## DIRECTIONS FOR THIS TASK
Return a word-for-word copy of the complete listing below.

## RECORDS FOR THIS TASK
____

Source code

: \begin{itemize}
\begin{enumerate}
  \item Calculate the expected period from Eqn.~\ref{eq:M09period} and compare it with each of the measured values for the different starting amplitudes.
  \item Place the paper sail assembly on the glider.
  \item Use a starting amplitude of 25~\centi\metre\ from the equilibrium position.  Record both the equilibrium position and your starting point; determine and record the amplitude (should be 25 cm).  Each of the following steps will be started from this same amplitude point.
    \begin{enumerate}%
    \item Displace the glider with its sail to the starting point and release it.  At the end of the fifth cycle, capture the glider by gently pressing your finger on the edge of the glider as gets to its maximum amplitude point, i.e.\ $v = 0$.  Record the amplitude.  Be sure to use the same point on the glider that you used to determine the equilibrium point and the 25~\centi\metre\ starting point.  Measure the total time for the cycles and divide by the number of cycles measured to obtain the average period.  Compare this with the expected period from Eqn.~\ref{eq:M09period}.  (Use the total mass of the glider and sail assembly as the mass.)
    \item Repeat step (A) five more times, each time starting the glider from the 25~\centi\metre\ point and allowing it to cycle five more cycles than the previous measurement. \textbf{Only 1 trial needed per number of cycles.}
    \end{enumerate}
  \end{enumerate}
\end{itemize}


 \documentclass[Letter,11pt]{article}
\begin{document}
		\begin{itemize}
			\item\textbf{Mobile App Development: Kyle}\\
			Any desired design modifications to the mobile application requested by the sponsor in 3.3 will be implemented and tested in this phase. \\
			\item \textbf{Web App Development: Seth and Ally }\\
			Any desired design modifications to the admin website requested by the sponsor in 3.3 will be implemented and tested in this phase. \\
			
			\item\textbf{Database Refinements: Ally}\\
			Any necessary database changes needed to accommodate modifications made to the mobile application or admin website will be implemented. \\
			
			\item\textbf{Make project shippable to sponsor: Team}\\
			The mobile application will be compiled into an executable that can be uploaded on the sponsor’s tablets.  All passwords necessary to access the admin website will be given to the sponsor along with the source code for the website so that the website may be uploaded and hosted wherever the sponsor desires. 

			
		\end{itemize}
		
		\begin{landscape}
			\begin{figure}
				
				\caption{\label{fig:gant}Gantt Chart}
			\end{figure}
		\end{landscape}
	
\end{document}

____

## SOLVED EXERCISE
Source code

: \begin{itemize}
\begin{enumerate}
  \item Calculate the expected period from Eqn.~\ref{eq:M09period} and compare it with each of the measured values for the different starting amplitudes.
  \item Place the paper sail assembly on the glider.
  \item Use a starting amplitude of 25~\centi\metre\ from the equilibrium position.  Record both the equilibrium position and your starting point; determine and record the amplitude (should be 25 cm).  Each of the following steps will be started from this same amplitude point.
    \begin{enumerate}%
    \item Displace the glider with its sail to the starting point and release it.  At the end of the fifth cycle, capture the glider by gently pressing your finger on the edge of the glider as gets to its maximum amplitude point, i.e.\ $v = 0$.  Record the amplitude.  Be sure to use the same point on the glider that you used to determine the equilibrium point and the 25~\centi\metre\ starting point.  Measure the total time for the cycles and divide by the number of cycles measured to obtain the average period.  Compare this with the expected period from Eqn.~\ref{eq:M09period}.  (Use the total mass of the glider and sail assembly as the mass.)
    \item Repeat step (A) five more times, each time starting the glider from the 25~\centi\metre\ point and allowing it to cycle five more cycles than the previous measurement. \textbf{Only 1 trial needed per number of cycles.}
    \end{enumerate}
  \end{enumerate}
\end{itemize}


 \documentclass[Letter,11pt]{article}
\begin{document}
		\begin{itemize}
			\item\textbf{Mobile App Development: Kyle}\\
			Any desired design modifications to the mobile application requested by the sponsor in 3.3 will be implemented and tested in this phase. \\
			\item \textbf{Web App Development: Seth and Ally }\\
			Any desired design modifications to the admin website requested by the sponsor in 3.3 will be implemented and tested in this phase. \\
			
			\item\textbf{Database Refinements: Ally}\\
			Any necessary database changes needed to accommodate modifications made to the mobile application or admin website will be implemented. \\
			
			\item\textbf{Make project shippable to sponsor: Team}\\
			The mobile application will be compiled into an executable that can be uploaded on the sponsor’s tablets.  All passwords necessary to access the admin website will be given to the sponsor along with the source code for the website so that the website may be uploaded and hosted wherever the sponsor desires. 

			
		\end{itemize}
		
		\begin{landscape}
			\begin{figure}
				
				\caption{\label{fig:gant}Gantt Chart}
			\end{figure}
		\end{landscape}
	
\end{document}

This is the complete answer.